29 outubro, 2010

Maus Fígados



Um em cada cinco portugueses sofre de perturbações psiquiátricas
(Público - 23.03.2010)

Um em cada cinco portugueses sofre de insónia
(DN - 20.03.2008)

Um em cada dez portugueses sofre de doença renal crónica
(RTP1 - 11.03.2010)

Um em cada cinco portugueses sofre de disfunção sexual
(DIOL - 14.02.2006)

Uma em cada cinco mulheres dos 18 aos 64 anos em Portugal tem infecção por Papilomavírus Humano (HPV), responsável pelo cancro do colo do útero
(Público - 16.01.2010)

Mais de 30 por cento da população portuguesa sofre de dor crónica
(Público - 13.10.2010)

Um em cada 5 portugueses pode ter cancro de pele
(JN - 20.05.2010)



Cruéis estatísticas! Com base nesta curta lista, podemos deduzir sem fazer muitas contas que vinte por cento dos portugueses padecem de pelo menos duas, de entre as maleitas referenciadas acima. Extrapolando um pouco, para um rol mais abrangente e pormenorizado de doenças, disformidades, inadequações, pestilências e défices, prontamente se conclui que metade da população lusa é atormentada por, no mínimo, quatro a cinco de entre todas elas, estando sujeita simultâneamente tanto às mais incapacitantes como às mais embaraçantes. Tal diagnóstico pode fácilmente ser comprovado no terreno, bastando apenas prestar atenção a anódinos diálogos entre duas quaisquer freguesas de um dos inúmeros mercados do país, que se cruzem extemporâneamente uma semana após o ultimo encontro: o desfiar dos achaques e das infelicidades é interminável.
Eu próprio, não me sentindo enquadrado em nenhuma categoria óbvia, por evidente falta de sintomas, começo a desconfiar se não serei portador de algum inescrutável distúrbio.

Eis pois, os portugueses, os ungidos das moléstias!

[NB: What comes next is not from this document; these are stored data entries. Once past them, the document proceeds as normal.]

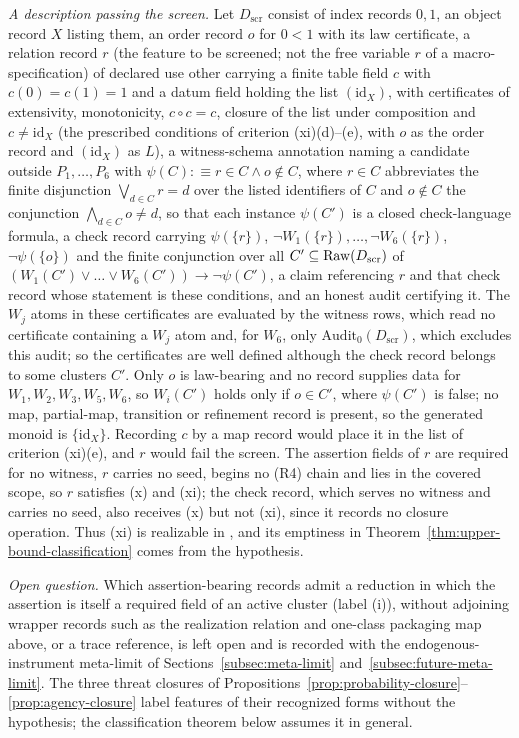 \begin{remark}
\emph{A description passing the screen.} Let \(D_{\mathrm{scr}}\) consist of
index records \(0,1\), an object record \(X\) listing them, an order record \(o\) for
\(0<1\) with its law certificate, a relation record \(r\) (the feature to be screened; not the free variable \(r\) of a macro-specification) of declared use
other carrying a finite table field \(c\) with \(c(0)=c(1)=1\) and a datum field
holding the list \((\mathrm{id}_X)\), with
certificates of extensivity, monotonicity, \(c\circ c=c\), closure of the list
under composition and \(c\ne\mathrm{id}_X\) (the prescribed conditions of criterion (xi)(d)--(e), with \(o\) as the order record and \((\mathrm{id}_X)\) as \(L\)), a witness-schema annotation naming a
candidate outside \(P_1,\dots,P_6\) with \(\psi(C):\equiv r\in C\wedge o\notin
C\), where \(r\in C\) abbreviates the finite disjunction \(\bigvee_{d\in C}r=d\)
over the listed identifiers of \(C\) and \(o\notin C\) the conjunction
\(\bigwedge_{d\in C}o\neq d\), so that each instance \(\psi(C')\) is a closed
check-language formula, a check record carrying \(\psi(\{r\})\), \(\neg W_1(\{r\}),\dots,\neg
W_6(\{r\})\), \(\neg\psi(\{o\})\) and the finite conjunction over all
\(C'\subseteq\Raw{D_{\mathrm{scr}}}\) of \((W_1(C')\vee\dots\vee
W_6(C'))\rightarrow\neg\psi(C')\), a claim referencing \(r\) and that check
record whose statement is these conditions, and an honest audit certifying
it. The \(W_j\) atoms in these certificates are evaluated by the witness rows,
which read no certificate containing a \(W_j\) atom and, for \(W_6\), only
\(\mathrm{Audit}_0(D_{\mathrm{scr}})\), which excludes this audit; so the
certificates are well defined although the check record belongs to some
clusters \(C'\). Only \(o\) is law-bearing and no record supplies data for
\(W_1,W_2,W_3,W_5,W_6\), so \(W_i(C')\) holds only if \(o\in C'\), where
\(\psi(C')\) is false; no map, partial-map, transition or refinement record is
present, so the generated monoid is \(\{\mathrm{id}_X\}\). Recording \(c\) by
a map record would place it in the list of criterion (xi)(e), and \(r\) would
fail the screen. The assertion fields
of \(r\) are required for no witness, \(r\) carries no seed, begins no (R4)
chain and lies in the covered scope, so \(r\) satisfies (x) and (xi); the check record, which serves no witness and carries no seed, also receives (x) but not (xi), since it records no closure operation. Thus
(xi) is realizable in \FATCD{}, and its emptiness in
Theorem~\ref{thm:upper-bound-classification} comes from the hypothesis.

\emph{Open question.} Which assertion-bearing records admit a reduction in which the assertion is
itself a required field of an active cluster (label (i)), without
adjoining wrapper records such as the realization relation and one-class
packaging map above, or a trace reference, is left open and is
recorded with the endogenous-instrument meta-limit of
Sections~\ref{subsec:meta-limit} and~\ref{subsec:future-meta-limit}. The three
threat closures of
Propositions~\ref{prop:probability-closure}--\ref{prop:agency-closure} label
features of their recognized forms without the hypothesis; the classification
theorem below assumes it in general.
\end{remark}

Tenho no entanto outra leitura: tudo o atrás descrito, dissimula um gritante quadro psicossomático associado a agudas crises de hipocondria!
Desde o fim da segunda dinastia que tem vindo a desenvolver-se entre nós um género de atrofia da mente, do tipo gânglio incómodo, que tendo começado por ser de origem filipina, foi diversificando as fontes: pombalina, francesa, monárquica, republicana, fascista, revolucionária, europeia, ... . Em suma, uma espécie invulgarmente mutante mas curiosamente endógena, que desde o primordial Prior do Crato está na origem de permanentes azias e nos tem mantido constantemente debilitados, autocomplacentes vítimas do nosso inescapável mal-estar. Co-existem ainda para além disso desde essas eras, algumas variedades melancólicas dos afrontamentos (o fado e a saudade) e da obstipação (o destino e o conformismo a ele associado), que tendem a agravar substancialmente o quadro clínico.
Quando em algum momento, mais desafogados, damos conosco a alucinar que nos sentimos em plena forma, logo tomamos um xarope regulador, receita de sucessivos governos de políticos indigentes e nefastos que nos anestesiam com as mentiras piedosas que queremos ouvir, mas que sabemos terem contra-indicações graves, ou optamos pela devastadora automedicação de eufóricos antidepressivos que nos induzem, alegremente e por intermédio de um estupendo impulso, a saltar em direcção ao abismo, com o consolo de nos terem dito que só teremos de pagar quando lá chegarmos, a 36 prestações e sem juros.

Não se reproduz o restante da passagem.